Some time earlier, thinking that we were ready for a baby, my husband and I had decided to stop using birth control. Several months passed, and nothing happened. We entered into a time of transition and grew busy with the changes in our lives and with  ambitious career plans—trying to decide on our next steps and contemplating a move across country. It wasn’t until I saw the double lines on the pregnancy test that I realized we’d made a mistake.

I thought that when I did get pregnant, it would create this wonderful feeling of anticipation and excitement—the way you feel when something you’ve been working so hard to achieve has finally happened. But for me, it didn’t. Not only did I feel physically ill, with nausea, vomiting and fatigue, I was also grappling psychologically with guilt and uncertainty. After seeing the test results, I  knew  that I didn’t want to be pregnant. I felt uncertain of what my husband’s reaction would be, and guilty that I’d made up my mind before even telling him the news.
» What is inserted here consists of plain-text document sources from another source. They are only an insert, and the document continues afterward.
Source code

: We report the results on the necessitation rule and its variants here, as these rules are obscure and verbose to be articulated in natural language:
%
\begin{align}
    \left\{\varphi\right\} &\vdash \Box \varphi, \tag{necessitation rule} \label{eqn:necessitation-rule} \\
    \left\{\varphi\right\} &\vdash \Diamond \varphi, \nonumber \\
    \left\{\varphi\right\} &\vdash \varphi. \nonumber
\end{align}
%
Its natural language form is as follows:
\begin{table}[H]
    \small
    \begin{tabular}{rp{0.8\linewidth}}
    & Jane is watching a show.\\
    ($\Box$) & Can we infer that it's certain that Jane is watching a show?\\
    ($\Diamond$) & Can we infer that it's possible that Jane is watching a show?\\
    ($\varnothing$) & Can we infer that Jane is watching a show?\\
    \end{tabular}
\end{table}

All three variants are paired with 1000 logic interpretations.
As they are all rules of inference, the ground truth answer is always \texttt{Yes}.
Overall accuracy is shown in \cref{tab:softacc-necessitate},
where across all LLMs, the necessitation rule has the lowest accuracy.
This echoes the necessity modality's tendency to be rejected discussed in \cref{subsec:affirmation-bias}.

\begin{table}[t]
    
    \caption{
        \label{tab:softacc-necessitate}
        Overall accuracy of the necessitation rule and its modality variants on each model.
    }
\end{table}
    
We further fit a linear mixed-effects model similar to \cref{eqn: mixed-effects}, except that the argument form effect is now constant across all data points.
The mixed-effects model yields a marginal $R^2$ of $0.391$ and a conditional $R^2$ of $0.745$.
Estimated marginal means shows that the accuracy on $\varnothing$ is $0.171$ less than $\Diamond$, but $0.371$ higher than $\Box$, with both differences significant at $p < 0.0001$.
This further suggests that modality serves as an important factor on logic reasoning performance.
So the fact is that we did plan; we just didn’t know what to expect on the other end. Fortunately, my husband was supportive of my choice. Looking back, having the abortion allowed us to do things in our lives and careers that we would not have accomplished had we continued the pregnancy.

To some readers, my story may sound selfish. I was not a pregnant teen, a low-income single mother or a victim of rape or domestic violence, nor was I carrying a pregnancy with fetal abnormalities. But these are not the only circumstances in which women may choose to have abortions. For me, I just knew I didn’t want to be pregnant anymore. And thankfully, in our country, I’m in control of my body, my choices and my health. So I made the decision that was right for me and my family at that time.

Although I do think about my abortion from time to time, I have no feelings of regret, but rather relief and gratitude to my husband, family and doctor for their support. I am now the mother of a toddler and am filled with joy and love when I see my baby boy. I think of what our futures will ​bring, and I am glad that I waited until I was truly ready–ready to be excited about parenthood, and ready to be the best mother I could be.

Ying Zhang
Seattle, Washington

Comments

7 thoughts on “My Story”

  1. I’m 71. I’ve had an abortion. A miscarriage, a probable miscarriage, and two full grown sons, age 33 and 37. When I think about my children, I think of the boys. I have no regrets. I have tremendous gratitude for the ability to make my own choices in a world where the medical and legal systems could support my needs and decisions. I fear for younger women who may not be as lucky.

    1. These days, when people debate abortion, some suggest that it should be banned unless the pregnancy threatens “the health of the mother.”
      What this story reminds us is that “health” includes
      both mind and body. They cannot be separated.